Measuring 21 x 14in (53 x 36cm), the painting was catalogued as an ‘oil, probably on paper, and applied on panel’ with the listing also stating that it came from a ‘distinguished private family’.
As it had been imported for sale, an export licence from Spain was ‘guaranteed’ according to the saleroom.
Trade sources pointed out that what appears to be the same picture is listed as a work by Bouts in the Friedländer database of Flemish paintings run by the Institut royal du patrimoine artistique, a Belgian heritage body.
The listing gives a provenance to the Spiridon collection in Rome (Georges Spiridon’s purchases included works from the important collection of Cardinal Joseph Fesch) and subsequently an auction in Amsterdam in 1928.
However, the listing also includes a brief remark near the bottom: ‘Copy (from the 19th century?)’.
A European dealership that took a close interest in the portrait told ATG that it believed it to be a “period painting”. They also said that it was painted on panel, then transferred onto canvas (rather than as catalogued).
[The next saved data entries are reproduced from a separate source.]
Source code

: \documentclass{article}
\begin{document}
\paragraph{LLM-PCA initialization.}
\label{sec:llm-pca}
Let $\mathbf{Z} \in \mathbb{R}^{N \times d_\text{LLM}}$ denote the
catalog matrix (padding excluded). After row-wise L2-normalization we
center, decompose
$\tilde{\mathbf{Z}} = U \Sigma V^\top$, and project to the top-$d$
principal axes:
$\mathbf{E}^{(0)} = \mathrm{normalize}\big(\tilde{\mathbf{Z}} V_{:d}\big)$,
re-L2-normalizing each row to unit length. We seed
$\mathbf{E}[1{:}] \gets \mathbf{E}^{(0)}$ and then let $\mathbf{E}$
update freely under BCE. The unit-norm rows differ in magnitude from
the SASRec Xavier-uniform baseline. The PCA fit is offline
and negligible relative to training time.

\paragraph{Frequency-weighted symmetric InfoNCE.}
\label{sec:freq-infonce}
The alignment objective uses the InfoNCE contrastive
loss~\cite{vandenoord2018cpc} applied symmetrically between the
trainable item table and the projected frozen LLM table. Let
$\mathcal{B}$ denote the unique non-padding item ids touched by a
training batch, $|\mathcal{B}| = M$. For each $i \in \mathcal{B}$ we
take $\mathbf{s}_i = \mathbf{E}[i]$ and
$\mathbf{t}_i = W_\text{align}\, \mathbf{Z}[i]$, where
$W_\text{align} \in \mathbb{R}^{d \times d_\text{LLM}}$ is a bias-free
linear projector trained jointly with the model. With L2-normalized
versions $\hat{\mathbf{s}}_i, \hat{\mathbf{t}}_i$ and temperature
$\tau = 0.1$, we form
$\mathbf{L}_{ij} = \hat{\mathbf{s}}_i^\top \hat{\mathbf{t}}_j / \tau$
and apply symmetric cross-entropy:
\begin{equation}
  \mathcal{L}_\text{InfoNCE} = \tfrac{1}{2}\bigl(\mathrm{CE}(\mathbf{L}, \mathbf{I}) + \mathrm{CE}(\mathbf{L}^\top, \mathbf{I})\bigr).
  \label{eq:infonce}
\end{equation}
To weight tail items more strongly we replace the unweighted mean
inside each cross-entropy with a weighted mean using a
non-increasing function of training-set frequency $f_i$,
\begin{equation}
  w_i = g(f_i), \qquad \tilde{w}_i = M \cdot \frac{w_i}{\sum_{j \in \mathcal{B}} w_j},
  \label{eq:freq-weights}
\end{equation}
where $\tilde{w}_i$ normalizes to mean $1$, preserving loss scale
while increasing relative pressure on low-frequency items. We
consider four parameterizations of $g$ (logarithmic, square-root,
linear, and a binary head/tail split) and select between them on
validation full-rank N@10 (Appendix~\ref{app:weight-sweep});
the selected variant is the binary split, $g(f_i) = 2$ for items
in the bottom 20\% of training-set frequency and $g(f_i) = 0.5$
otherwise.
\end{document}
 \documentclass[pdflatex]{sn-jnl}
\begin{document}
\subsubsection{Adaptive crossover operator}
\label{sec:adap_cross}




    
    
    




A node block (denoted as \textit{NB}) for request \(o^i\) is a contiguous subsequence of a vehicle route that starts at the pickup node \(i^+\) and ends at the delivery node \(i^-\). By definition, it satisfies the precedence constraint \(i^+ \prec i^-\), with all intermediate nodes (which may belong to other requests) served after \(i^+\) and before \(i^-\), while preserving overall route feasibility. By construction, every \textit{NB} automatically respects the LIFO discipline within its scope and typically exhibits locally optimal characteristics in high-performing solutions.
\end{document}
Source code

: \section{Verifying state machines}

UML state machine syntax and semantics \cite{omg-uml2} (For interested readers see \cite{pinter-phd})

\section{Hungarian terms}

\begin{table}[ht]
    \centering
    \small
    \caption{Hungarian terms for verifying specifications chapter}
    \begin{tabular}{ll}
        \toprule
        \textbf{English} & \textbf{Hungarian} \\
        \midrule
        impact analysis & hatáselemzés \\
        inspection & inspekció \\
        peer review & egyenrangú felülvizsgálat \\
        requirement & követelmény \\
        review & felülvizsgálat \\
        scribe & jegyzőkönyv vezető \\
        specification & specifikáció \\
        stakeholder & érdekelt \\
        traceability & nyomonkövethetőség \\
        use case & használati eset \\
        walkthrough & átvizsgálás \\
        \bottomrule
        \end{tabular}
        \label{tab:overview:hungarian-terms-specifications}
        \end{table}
This once widespread restoration practice involved reducing a decaying wooden panel to a veneer before adhering it to fabric.
Citizens of Louvain
An original Bouts would almost certainly be a £1m-plus proposition. Most surviving pictures are in museums.
Among the portraits he made of the prominent citizens of Louvain from the 1460-70s are pictures in London’s National Gallery and the New York Met Museum – both works showing male sitters wearing red hats similar to that seen in the Barcelona painting.
Estimated at €8000- 12,000, the portrait in Barcelona piqued the interest of a number of dealers. While not everyone was prepared to bid the kind of six-figure sum that, in the end, was required to win the lot, the tantalising Bouts connection meant at least a few parties were prepared to compete strongly and it was eventually knocked down at €288,000 (£238,805) plus 22% buyer’s premium.
Further research may well shed light on this intriguing portrait. “The new owner and art historians must now do their research; this is the very exciting part of the job,” said the European dealership.